Discovered in 1989 and impressed by the cave’s natural beauty and its unique cultural remains, National Geographic Explorer Television produced a documentary (Journey through the Underworld) of the site in the 1990’s. Today Actun Tunichil Muknal is a living museum where artifacts that were left inside by the ancient Maya can be viewed in their original contexts rather than in glass cases.
Because Actun Tunichil Muknal and a few other cave sites are accessible to the public, Belizeans and foreign visitors have a rare opportunity to visit these sacred, beautiful and unique caverns. Like all subterranean sites, however, these caves are very fragile and sensitive environments. They are also sacred to Maya culture. It is therefore our collective responsibility to protect them from destruction, and to preserve them so that future generations can appreciate their beauty and splendour.
Actun Tunichil Muknal was discovered in 1989 and was opened to the public in 1998. Dr. Jaime Awe, a Belizean archaeologist was the first to explore the cave. Dr. Awe and his Western Belize Regional Cave Project (WBRCP) conducted archaeological research at ATM from 1993-2000.
Maya first began to visit Actun Tunichil Muknal during what is known as the Early Classic period (300-600 A.D.).
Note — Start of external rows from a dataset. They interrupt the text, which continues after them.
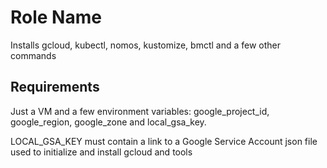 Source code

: Role Name
=========

Installs gcloud, kubectl, nomos, kustomize, bmctl and a few other commands

Requirements
------------

Just a VM and a few environment variables:  google_project_id, google_region, google_zone and local_gsa_key.

LOCAL_GSA_KEY must contain a link to a Google Service Account json file used to initialize and install gcloud and tools
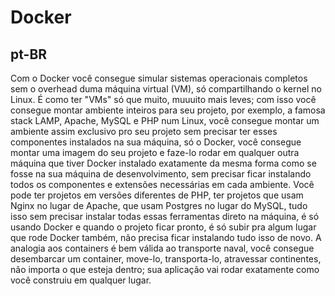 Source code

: # Docker

## pt-BR

Com o Docker você consegue simular sistemas operacionais completos sem o overhead duma máquina virtual (VM), só compartilhando o kernel no Linux. É como ter "VMs" só que muito, muuuito mais leves; com isso você consegue montar ambiente inteiros para seu projeto, por exemplo, a famosa stack LAMP, Apache, MySQL e PHP num Linux, você consegue montar um ambiente assim exclusivo pro seu projeto sem precisar ter esses componentes instalados na sua máquina, só o Docker, você consegue montar uma imagem do seu projeto e faze-lo rodar em qualquer outra máquina que tiver Docker instalado exatamente da mesma forma como se fosse na sua máquina de desenvolvimento, sem precisar ficar instalando todos os componentes e extensões necessárias em cada ambiente.
Você pode ter projetos em versões diferentes de PHP, ter projetos que usam Nginx no lugar de Apache, que usam Postgres no lugar do MySQL, tudo isso sem precisar instalar todas essas ferramentas direto na máquina, é só usando Docker e quando o projeto ficar pronto, é só subir pra algum lugar que rode Docker também, não precisa ficar instalando tudo isso de novo. A analogia aos containers é bem válida ao transporte naval, você consegue desembarcar um container, move-lo, transporta-lo, atravessar continentes, não importa o que esteja dentro; sua aplicação vai rodar exatamente como você construiu em qualquer lugar.
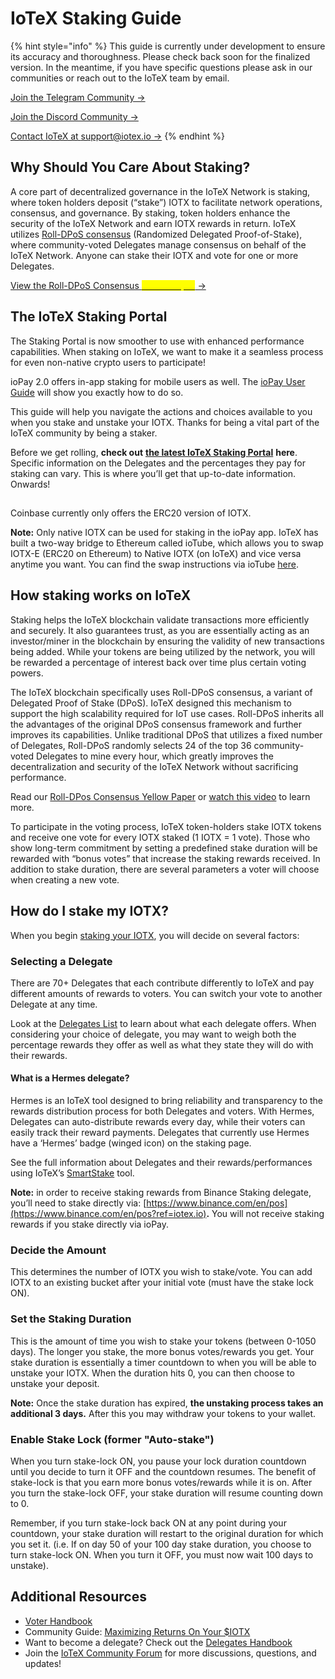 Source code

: # IoTeX Staking Guide

{% hint style="info" %}
This guide is currently under development to ensure its accuracy and thoroughness. Please check back soon for the finalized version. In the meantime, if you have specific questions please ask in our communities or reach out to the IoTeX team by email.

[Join the Telegram Community ->](https://t.me/iotexgroup)

[Join the Discord Community ->](https://iotex.io/devdiscord)

[Contact IoTeX at support@iotex.io ->](mailto:support@iotex.io)
{% endhint %}

## Why Should You Care About Staking? <a href="#why-should-you-care-about-staking" id="why-should-you-care-about-staking"></a>

A core part of decentralized governance in the IoTeX Network is staking, where token holders deposit (“stake”) IOTX to facilitate network operations, consensus, and governance. By staking, token holders enhance the security of the IoTeX Network and earn IOTX rewards in return. IoTeX utilizes [Roll-DPoS consensus](https://github.com/iotexproject/files/blob/main/publications/Academic\_Paper\_Yellow\_Paper.pdf) (Randomized Delegated Proof-of-Stake), where community-voted Delegates manage consensus on behalf of the IoTeX Network. Anyone can stake their IOTX and vote for one or more Delegates.

[View the Roll-DPoS Consensus <mark style="color:yellow;">Yellow Paper</mark> ->](https://github.com/iotexproject/files/blob/main/publications/Academic\_Paper\_Yellow\_Paper.pdf)

## The IoTeX Staking Portal <a href="#what-e2-80-99s-new-with-the-iotex-staking-portal" id="what-e2-80-99s-new-with-the-iotex-staking-portal"></a>

The Staking Portal is now smoother to use with enhanced performance capabilities. When staking on IoTeX, we want to make it a seamless process for even non-native crypto users to participate!

ioPay 2.0 offers in-app staking for mobile users as well. The [ioPay User Guide](https://iotex.io/blog/iopay-crypto-wallet-tutorial/) will show you exactly how to do so.

This guide will help you navigate the actions and choices available to you when you stake and unstake your IOTX. Thanks for being a vital part of the IoTeX community by being a staker.

Before we get rolling, **check out** [**the latest IoTeX Staking Portal**](https://stake.iotex.io/?ref=iotex.io) **here**. Specific information on the Delegates and the percentages they pay for staking can vary. This is where you’ll get that up-to-date information. Onwards!

## &#x20;<a href="#where-to-buy-iotx" id="where-to-buy-iotx"></a>

Coinbase currently only offers the ERC20 version of IOTX.

**Note:** Only native IOTX can be used for staking in the ioPay app. IoTeX has built a two-way bridge to Ethereum called ioTube, which allows you to swap IOTX-E (ERC20 on Ethereum) to Native IOTX (on IoTeX) and vice versa anytime you want. You can find the swap instructions via ioTube [here](https://community.iotex.io/t/iotube-tutorial-cross-transfer-tokens-between-ethereum-and-iotex/1452?ref=iotex.io).

## How staking works on IoTeX <a href="#how-staking-works-on-iotex" id="how-staking-works-on-iotex"></a>

Staking helps the IoTeX blockchain validate transactions more efficiently and securely. It also guarantees trust, as you are essentially acting as an investor/miner in the blockchain by ensuring the validity of new transactions being added. While your tokens are being utilized by the network, you will be rewarded a percentage of interest back over time plus certain voting powers.

The IoTeX blockchain specifically uses Roll-DPoS consensus, a variant of Delegated Proof of Stake (DPoS). IoTeX designed this mechanism to support the high scalability required for IoT use cases. Roll-DPoS inherits all the advantages of the original DPoS consensus framework and further improves its capabilities. Unlike traditional DPoS that utilizes a fixed number of Delegates, Roll-DPoS randomly selects 24 of the top 36 community-voted Delegates to mine every hour, which greatly improves the decentralization and security of the IoTeX Network without sacrificing performance.

Read our [Roll-DPos Consensus Yellow Paper](https://res.cloudinary.com/dokc3pa1x/image/upload/v1559623484/Research%20Paper/Academic\_Paper\_Yellow\_Paper.pdf?ref=iotex.io) or [watch this video](https://youtu.be/UxNioCBJzoE?ref=iotex.io) to learn more.

To participate in the voting process, IoTeX token-holders stake IOTX tokens and receive one vote for every IOTX staked (1 IOTX = 1 vote). Those who show long-term commitment by setting a predefined stake duration will be rewarded with “bonus votes” that increase the staking rewards received. In addition to stake duration, there are several parameters a voter will choose when creating a new vote.

## How do I stake my IOTX? <a href="#how-do-i-stake-my-iotx" id="how-do-i-stake-my-iotx"></a>

When you begin [staking your IOTX](https://stake.iotex.io/?ref=iotex.io), you will decide on several factors:

### Selecting a Delegate <a href="#delegate" id="delegate"></a>

There are 70+ Delegates that each contribute differently to IoTeX and pay different amounts of rewards to voters. You can switch your vote to another Delegate at any time.

Look at the [Delegates List](https://stake.iotex.io/?ref=iotex.io) to learn about what each delegate offers. When considering your choice of delegate, you may want to weigh both the percentage rewards they offer as well as what they state they will do with their rewards.

#### **What is a Hermes delegate?**

Hermes is an IoTeX tool designed to bring reliability and transparency to the rewards distribution process for both Delegates and voters. With Hermes, Delegates can auto-distribute rewards every day, while their voters can easily track their reward payments. Delegates that currently use Hermes have a ‘Hermes’ badge (winged icon) on the staking page.

See the full information about Delegates and their rewards/performances using IoTeX’s [SmartStake](https://iotex.smartstake.io/?ref=iotex.io) tool.

**Note:** in order to receive staking rewards from Binance Staking delegate, you’ll need to stake directly via: [https://www.binance.com/en/pos](https://www.binance.com/en/pos?ref=iotex.io)**.** You will not receive staking rewards if you stake directly via ioPay.

### Decide the Amount <a href="#amount" id="amount"></a>

This determines the number of IOTX you wish to stake/vote. You can add IOTX to an existing bucket after your initial vote (must have the stake lock ON).

### Set the Staking Duration <a href="#staking-duration" id="staking-duration"></a>

This is the amount of time you wish to stake your tokens (between 0-1050 days). The longer you stake, the more bonus votes/rewards you get. Your stake duration is essentially a timer countdown to when you will be able to unstake your IOTX. When the duration hits 0, you can then choose to unstake your deposit.

**Note:** Once the stake duration has expired, **the unstaking process takes an additional 3 days.** After this you may withdraw your tokens to your wallet.

### Enable Stake Lock (former "Auto-stake") <a href="#stake-lock-auto-stake" id="stake-lock-auto-stake"></a>

When you turn stake-lock ON, you pause your lock duration countdown until you decide to turn it OFF and the countdown resumes. The benefit of stake-lock is that you earn more bonus votes/rewards while it is on. After you turn the stake-lock OFF, your stake duration will resume counting down to 0.

Remember, if you turn stake-lock back ON at any point during your countdown, your stake duration will restart to the original duration for which you set it. (i.e. If on day 50 of your 100 day stake duration, you choose to turn stake-lock ON. When you turn it OFF, you must now wait 100 days to unstake).

## Additional Resources <a href="#additional-resources" id="additional-resources"></a>

* [Voter Handbook](https://docs.google.com/presentation/d/e/2PACX-1vSrTSl2o2or7TJNpmjcOd57fbHgYGIwTJg0gJmkGuL5Ci5l3hgW1WMDVpzsleA9Vk5gN5OyjAe9osy-/pub?start=false\&loop=false\&delayms=3000\&slide=id.p1\&ref=iotex.io)
* Community Guide: [Maximizing Returns On Your $IOTX](https://community.iotex.io/t/maximizing-returns-on-your-iotx/1634?ref=iotex.io)
* Want to become a delegate? Check out the [Delegates Handbook](https://onboard.iotex.io/hardware/delegates?ref=iotex.io)
* Join the [IoTeX Community Forum](https://community.iotex.io/?ref=iotex.io) for more discussions, questions, and updates!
During this time the Maya primarily utilized the entrance to the cave for most of their ritual activities. Not until much later, during the Late to Terminal Classic period (700 – 900 A.D.), did they begin to penetrate deeper into the cavern to conduct their ceremonies. By this time at least four major sections of the cave were used for cultural activities. These locations included the “Entrance Chamber”, the “Sinkhole Entrance”, the “Stelae Chamber” and the “Burial Chamber”.
More than 80 percent of the ceramic vessels in Tunichil Muknal are large ollas and bowls, and almost all the pots are broken or ceremonially killed. We know from other sites in the region that these vessels very likely contained plant remains. In cave sites where the preservation of organic remains is excellent, archaeologists have discovered corn, chilli pepper, cacao, and copal incense inside of ceramic vessels. The corn, pepper and cacao were taken into the caves as offerings to the gods and to deceased ancestors. The copal incense was generally burnt during celebration of the cave rituals.
ATM is located south of Teakettle Village in the Cayo District. The junction is at Mile 52 on the George Price Highway. Due to the sensitive nature, visitors can only access this cave with a certified tour guide. Tickets are not sold on-site; therefore need to be purchased in advance from the official ticketing agent Cahal Pech Archeological Site in San Ignacio or the main office of the Institute of Archeology in Belmopan.
The site is open 365 days a year, except when closed due to rising water levels. Closures of the site are posted on social media and sent to the various tour companies. The site opens at 8am and last entry into the cave is at 2pm.